Start of EXCERPTED DATA

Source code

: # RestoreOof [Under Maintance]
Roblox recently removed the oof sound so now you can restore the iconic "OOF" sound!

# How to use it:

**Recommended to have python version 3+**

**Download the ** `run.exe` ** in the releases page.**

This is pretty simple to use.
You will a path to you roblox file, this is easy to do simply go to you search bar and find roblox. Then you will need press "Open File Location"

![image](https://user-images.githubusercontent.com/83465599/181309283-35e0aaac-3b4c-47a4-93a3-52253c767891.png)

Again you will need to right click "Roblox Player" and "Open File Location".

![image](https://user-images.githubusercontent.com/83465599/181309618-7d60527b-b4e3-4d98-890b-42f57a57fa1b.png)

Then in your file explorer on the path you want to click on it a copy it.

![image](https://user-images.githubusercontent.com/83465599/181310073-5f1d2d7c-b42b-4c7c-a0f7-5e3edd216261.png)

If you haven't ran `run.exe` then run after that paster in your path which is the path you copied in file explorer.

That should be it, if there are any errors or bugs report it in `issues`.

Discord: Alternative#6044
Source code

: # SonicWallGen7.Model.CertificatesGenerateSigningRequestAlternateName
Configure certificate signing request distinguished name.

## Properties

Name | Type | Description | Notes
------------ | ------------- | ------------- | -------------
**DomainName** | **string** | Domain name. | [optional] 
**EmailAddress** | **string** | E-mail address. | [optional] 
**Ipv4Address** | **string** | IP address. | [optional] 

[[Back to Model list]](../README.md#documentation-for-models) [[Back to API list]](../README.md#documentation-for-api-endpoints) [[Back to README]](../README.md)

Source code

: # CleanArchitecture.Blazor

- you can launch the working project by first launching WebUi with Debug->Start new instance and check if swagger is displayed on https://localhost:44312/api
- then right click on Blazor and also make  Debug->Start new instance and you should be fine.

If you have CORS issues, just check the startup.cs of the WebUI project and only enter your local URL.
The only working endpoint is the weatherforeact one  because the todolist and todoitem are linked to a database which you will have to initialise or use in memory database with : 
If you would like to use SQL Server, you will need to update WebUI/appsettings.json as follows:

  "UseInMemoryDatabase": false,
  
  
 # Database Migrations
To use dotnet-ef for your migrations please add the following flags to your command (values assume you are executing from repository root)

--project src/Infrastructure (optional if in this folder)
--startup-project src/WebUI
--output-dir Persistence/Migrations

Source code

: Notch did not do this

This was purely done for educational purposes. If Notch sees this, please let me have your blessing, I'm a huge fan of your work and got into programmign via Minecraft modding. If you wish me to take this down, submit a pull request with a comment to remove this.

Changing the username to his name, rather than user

End of EXCERPTED DATA

→ INSTRUCTIONS TO FOLLOW
Isolate the lines above that contain the word "need" and copy them.

→ REPLY
You will a path to you roblox file, this is easy to do simply go to you search bar and find roblox. Then you will need press "Open File Location"
Again you will need to right click "Roblox Player" and "Open File Location".
If you would like to use SQL Server, you will need to update WebUI/appsettings.json as follows:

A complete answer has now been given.